Die Ferien beginnen bald in Berlin und jetzt ist es schon fast kleine Tradition, dass ich einen kleinen Werkstattbericht des letzten Jahres schreibe. Hier ist übrigens der aus dem letzten Jahr.

Die letztes Mal angekündigten Lost Expedition, Big Cityz und 2+2 sind alle wie geplant erschienen. Schön, wenn etwas klappt! Lost Expedition hat sogar seine erste Auflage noch im Dezember abverkauft, erst seid Februar ist es wieder verfügbar. Tatsächlich ist ja für Essen eine Erweiterung angekündigt: The Fountain of Youth & Other adventures wird den realistischen Hintergrund zugunsten einer etwas „pulpigen“ Ausrichtung verlassen. Ein Grund dafür war dass im Prinzip fast alle realen Gefahren des Dschungels im Grundspiel schon enthalten waren (sieht man von ein paar Krankheiten wie Leischmaniose ab, die aber nicht sehr appetlich aussehen). Außerdem bietet der fiktionalere Hintergrund auch mechanisch einige Vorteile, aber da will ich nicht zu viel verraten. Das ganze wird aus mehreren Modulen bestehen, die kombiniert werden können, aber nicht müssen.

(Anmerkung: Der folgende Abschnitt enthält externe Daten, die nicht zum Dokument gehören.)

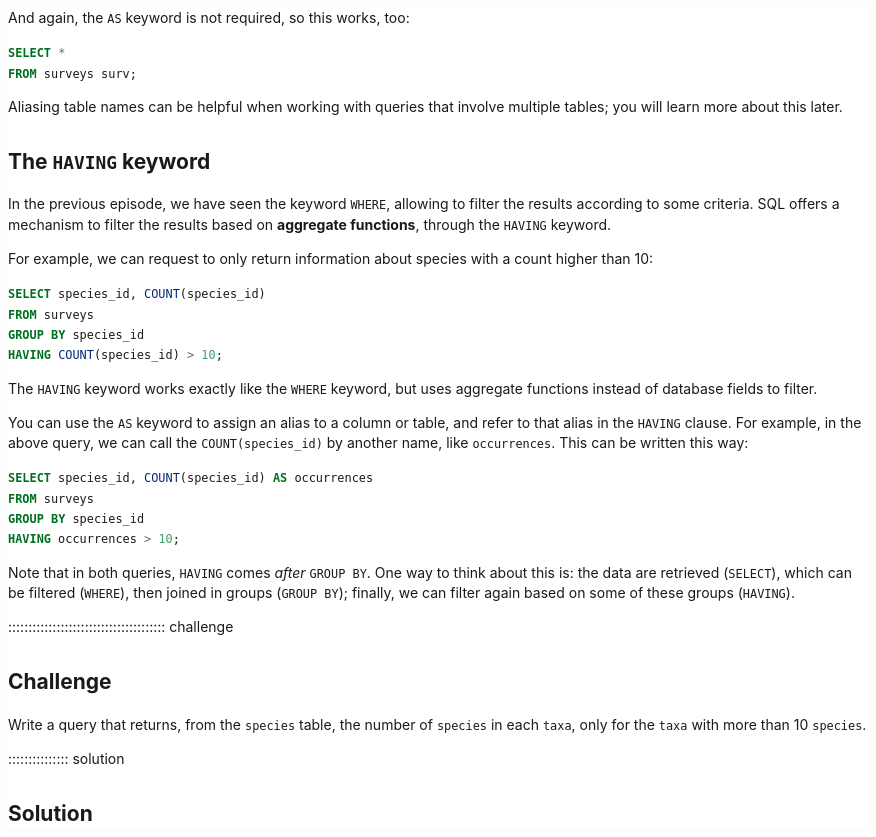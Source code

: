 And again, the `AS` keyword is not required, so this works, too:

```sql
SELECT *
FROM surveys surv;
```

Aliasing table names can be helpful when working with queries that involve multiple tables; you will learn more about this later.

## The `HAVING` keyword

In the previous episode, we have seen the keyword `WHERE`, allowing to
filter the results according to some criteria. SQL offers a mechanism to
filter the results based on **aggregate functions**, through the `HAVING` keyword.

For example, we can request to only return information
about species with a count higher than 10:

```sql
SELECT species_id, COUNT(species_id)
FROM surveys
GROUP BY species_id
HAVING COUNT(species_id) > 10;
```

The `HAVING` keyword works exactly like the `WHERE` keyword, but uses
aggregate functions instead of database fields to filter.

You can use the `AS` keyword to assign an alias to a column or table, and refer
to that alias in the `HAVING` clause.
For example, in the above query, we can call the `COUNT(species_id)` by
another name, like `occurrences`. This can be written this way:

```sql
SELECT species_id, COUNT(species_id) AS occurrences
FROM surveys
GROUP BY species_id
HAVING occurrences > 10;
```

Note that in both queries, `HAVING` comes *after* `GROUP BY`. One way to
think about this is: the data are retrieved (`SELECT`), which can be filtered
(`WHERE`), then joined in groups (`GROUP BY`); finally, we can filter again based on some
of these groups (`HAVING`).

:::::::::::::::::::::::::::::::::::::::  challenge

## Challenge

Write a query that returns, from the `species` table, the number of
`species` in each `taxa`, only for the `taxa` with more than 10 `species`.

:::::::::::::::  solution

## Solution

Einige Konzepte werden hier auch eingeführt, die sich dann in Judge Dredd wiederfinden. Judge Dredd basiert auf dem Lost-Expedition-System, spielt aber natürlich in der Comicwelt des Antihelden. An beiden Lost-Expedition-Kästen bin ich übrigens eher beratend beteiligt: Ich bringe eigene Ideen ein, aber sehr viele Konzepte kommen auch von den Redakteuren bei Osprey. Ich darf aber natürlich immer meinen Senf dazu geben. Das ist eine spannende Sache, denn andere Leute haben natürlich noch einmal eine andere Sichtweise! Vom Erfolg dieser Boxen hängt ab, wie es mit Lost Expedition weitergeht, eine Fortsetzung in einem anderen Setting habe ich durchaus auf dem Schreibtisch, obs dazu kommt muss das Publikum (mittels Geldbeutel) entscheiden.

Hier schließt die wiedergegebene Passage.